Passer d'un poste de commis de cuisine à celui d'ouvrier agricole ou d'un emploi dans la vente à la logistique: certaines personnes ont dû se rabattre sur un métier pour lequel elles n'avaient aucune expérience, explique à AWP Yves Schneuwly, directeur général de l'application de recrutement à la demande Coople.

Ces passerelles ne peuvent cependant pas être empruntées par l'ensemble des utilisateurs de ces plateformes numériques. "Tous les employés ne disposent pas de cette flexibilité", considère M. Schneuwly.

Lorsque le Conseil fédéral a imposé des restrictions pour endiguer la progression du coronavirus le 16 mars, les offres pour des emplois dans l'hôtellerie-restauration, l'événementiel ou le tourisme se sont effondrées du jour au lendemain. "Sur la plateforme Coople, nous avons pu suivre les effets de la crise en temps réel", affirme le patron de la société zurichoise.

"En même temps, des secteurs complètement différents comme la logistique ou la distribution alimentaire ont soudainement eu un besoin accru de personnel", note Amira El Maghrabi, spécialiste en marketing pour la plateforme Adia, exploitée par le géant du travail intérimaire Adecco.

Au-delà de la capacité des professionnels à travailler dans un secteur qui leur est inconnu, le nombre de postes a fondu comme neige au soleil. Certaines grandes entreprises, pourtant très demandeuses, ont arrêté de publier des offres, constate Coople. Le prestataire de services aéroportuaires Swissport, qui travaille avec la plateforme depuis 2015, est cité en exemple.
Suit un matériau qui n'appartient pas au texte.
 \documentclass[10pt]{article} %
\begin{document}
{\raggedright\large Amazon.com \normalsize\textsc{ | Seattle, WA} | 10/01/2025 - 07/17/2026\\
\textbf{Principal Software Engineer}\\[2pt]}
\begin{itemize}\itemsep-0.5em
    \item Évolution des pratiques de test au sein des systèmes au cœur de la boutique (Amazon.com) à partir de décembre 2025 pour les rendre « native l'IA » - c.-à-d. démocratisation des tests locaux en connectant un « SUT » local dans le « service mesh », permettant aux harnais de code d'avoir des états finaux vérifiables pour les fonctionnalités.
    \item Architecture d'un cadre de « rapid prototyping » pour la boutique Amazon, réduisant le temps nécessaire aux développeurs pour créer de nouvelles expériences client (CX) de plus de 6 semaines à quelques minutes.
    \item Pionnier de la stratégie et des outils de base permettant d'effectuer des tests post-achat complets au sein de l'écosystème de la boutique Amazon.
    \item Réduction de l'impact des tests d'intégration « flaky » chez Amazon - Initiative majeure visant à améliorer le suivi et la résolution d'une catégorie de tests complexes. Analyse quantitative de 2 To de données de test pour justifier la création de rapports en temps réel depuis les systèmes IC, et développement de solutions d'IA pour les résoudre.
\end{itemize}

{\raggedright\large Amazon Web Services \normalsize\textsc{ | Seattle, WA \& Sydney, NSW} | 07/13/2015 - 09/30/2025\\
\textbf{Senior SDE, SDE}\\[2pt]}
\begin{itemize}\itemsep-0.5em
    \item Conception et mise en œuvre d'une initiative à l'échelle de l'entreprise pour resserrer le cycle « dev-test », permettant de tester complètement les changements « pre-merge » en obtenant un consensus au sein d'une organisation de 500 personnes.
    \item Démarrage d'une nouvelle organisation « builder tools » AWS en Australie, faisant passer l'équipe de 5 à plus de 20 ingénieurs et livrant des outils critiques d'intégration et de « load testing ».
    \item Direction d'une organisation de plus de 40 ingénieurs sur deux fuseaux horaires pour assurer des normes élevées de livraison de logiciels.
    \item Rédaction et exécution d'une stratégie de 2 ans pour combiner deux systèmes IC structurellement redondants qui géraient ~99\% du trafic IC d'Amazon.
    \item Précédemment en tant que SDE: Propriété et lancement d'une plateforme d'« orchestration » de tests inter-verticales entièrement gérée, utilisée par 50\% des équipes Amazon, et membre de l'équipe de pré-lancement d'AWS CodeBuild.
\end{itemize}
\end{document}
Selon la faitière Swissstaffing, le nombre d'heures travaillées par les travailleurs temporaires a diminué en rythme annuel de 15% entre février et avril. Cette baisse ne prend pas en considération le chômage partiel.

La tendance se renforce

Les applications de recrutement à la demande ont de beaux jours devant elles, selon leurs exploitants. Les entreprises vont de plus en plus recourir à ces plateformes pour mieux réagir aux fluctuations causées par la crise. La tendance était déjà apparente avant la pandémie de coronavirus, relativise cependant Yves Schneuwly.

Après avoir dû procéder à des licenciements, les restaurateurs - entre autres - pourraient intensifier leur présence sur Adia, Coople et consorts. "Dans cette phase de reprise, beaucoup se tournent vers une main-d'oeuvre flexible", selon M. Schneuwly.

Cependant, le recours à la technologie ne peut se suffire à lui-même. En Suisse, le marché du travail est très libéral. Même les personnes au bénéfice d'un contrat à durée indéterminée pourraient se retrouver rapidement à la recherche d'un emploi, explique Annalisa Job, porte-parole chez Adecco Suisse. Les entreprises devraient ainsi soigner leur image afin de recruter les meilleurs profils.

Malgré l'explosion de la demande sur les applications de travail temporaire, un potentiel de croissance subsiste. La proportion d'employés placés et rémunérés par des agences spécialisées s'élève en Suisse à 1,2% du total, selon l'Office fédéral de la statistique (OFS), qui ne donne aucun détail sur le recours aux plateformes numériques.

Selon une enquête menée en 2018 par Swissstaffing, près d'un tiers des sociétés de travail temporaire reconnaissent les applications comme un outil central de recrutement. Coople revendique quelque 300'000 utilisateurs en Suisse. "Chaque mois, 8000 à 10'000 nouveaux utilisateurs s'inscrivent", considère Yves Schneuwly.

Adia ne divulgue aucun chiffre. L'application a été téléchargée plus de 100'000 fois sur Google Play. Pour Amira El Maghrabi, ces statistiques sont à prendre avec des pincettes, car certains utilisateurs sont inactifs.